Seul le freinage, pas assez mordant à mon goût à l'attaque de la pédale, mérite un bémol. Bien peu de chose en somme, surtout pour une auto âgée déjà de plus de 15 ans. Au final, cette prise en main m'a littéralement enthousiasmé, au point de me faire changer radicalement d'avis. La Venturi 260 est bien une authentique auto de sport, vraiment performante et très efficace, privilégiant d'abord le plaisir de conduite. Un concentré de sportivité et d'exclusivité s'adressant « à ceux qui savent »… et tant pis pour les autres !
Budget d'entretien et cote
Exclusives, les Venturi ne courent pas les rues… ni les petites annonces ! Il est donc difficile de se faire un avis, et ce d'autant plus que le prix varie souvent en fonction de l'état de l'auto. Les pièces détachées étant difficiles à trouver (voire parfois inexistantes ce qui implique une refabrication forcément coûteuse auprès d'un artisan spécialisé), ne mégotez pas sur le prix de départ afin de mettre toutes les chances de votre côté.

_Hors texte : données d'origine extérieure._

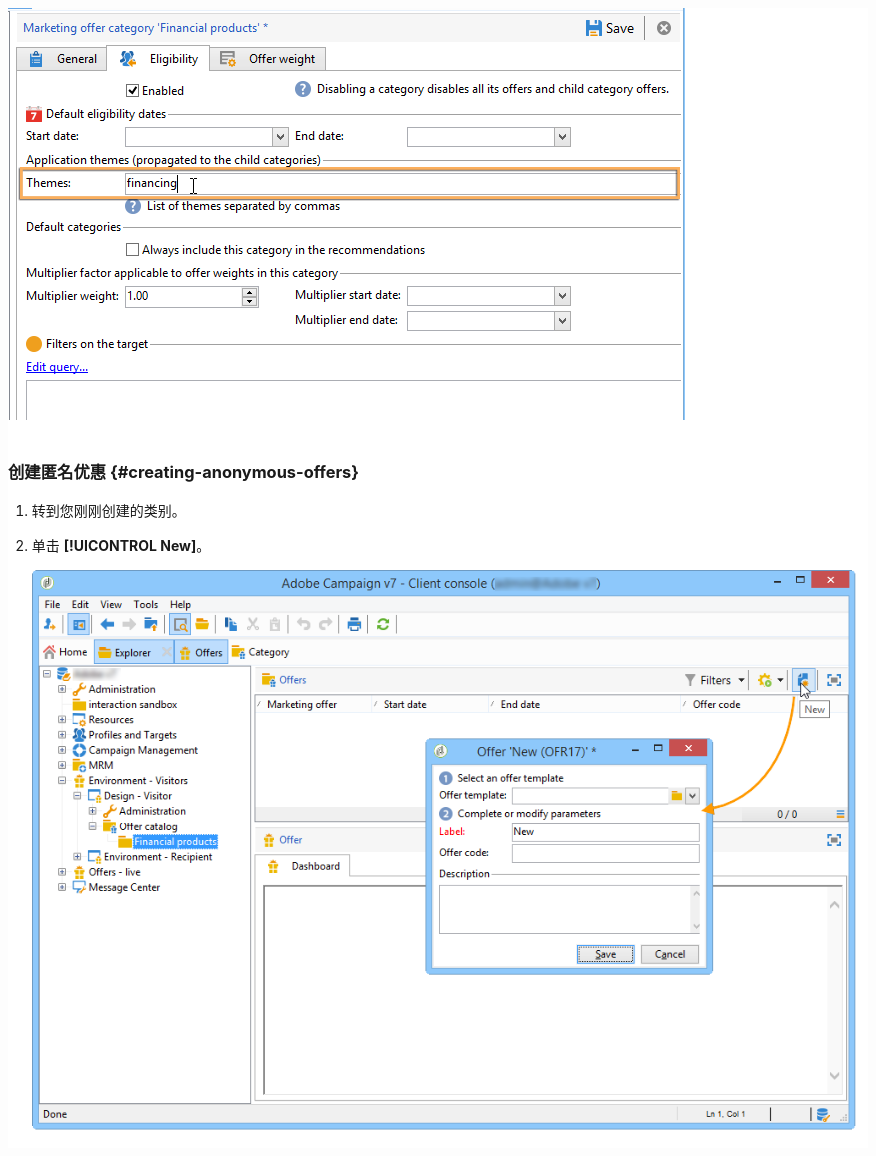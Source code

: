    ![](assets/offer_inbound_anonymous_example_023.png)

### 创建匿名优惠 {#creating-anonymous-offers}

1. 转到您刚刚创建的类别。
1. 单击 **[!UICONTROL New]**。

   ![](assets/offer_inbound_anonymous_example_013.png)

Limitez-vous à un exemplaire complet, en parfait état de marche et de présentation, avec un historique limpide (carnet d'entretien compris, avec au moins une révision annuelle de faite). Fuyez un modèle ayant changé de main fréquemment : c'est le signe que l'auto cache forcément un vice, car lorsqu'un amateur a la chance de trouver une belle Venturi, il la garde forcément de nombreuses années !
Aussi, sachez que les Venturi, du fait de leur accès problématique à la mécanique, restent chères à entretenir (nombreuses heures de main d'œuvre pour chaque intervention sur le moteur).
Rouler en Venturi est un réel plaisir, mais cela se mérite et réclame un budget conséquent (environ 2500 € en moyenne par an). Pour trouver un bel exemplaire, rapprochez-vous du club consacré à cette noble marque (Club Venturi, président Michel Touba, tel : 02 37 65 36 04). Parfois, une auto peut changer de main, ce qui peut être l'opportunité d'en trouver une en bon état, à l'historique connu.
Enfin, pour vous donner une idée des prix, une belle 260 LM comme celle qui illustre notre dossier se négocie désormais près de 40 000 euros, tandis qu'une 260 SPC avoisinera les 25 000 euros. C'est vrai, ce qui est rare est cher. Mais c'est le prix à payer pour rouler dans une GT française d'exception…
Mille merci à Serge Lenoir de SL Automobiles, spécialiste Venturi basé à Chartres (tel : 02 37 35 41 51), qui nous a permis de réaliser ce dossier.
Sa superbe 260 LM n'est pas à vendre.
Note au lecteur : ce guide ayant été publié le 08/01/2008, les prix indiqués pour les pièces et la côte des véhicules risquent de ne plus refléter l'état actuel du marché.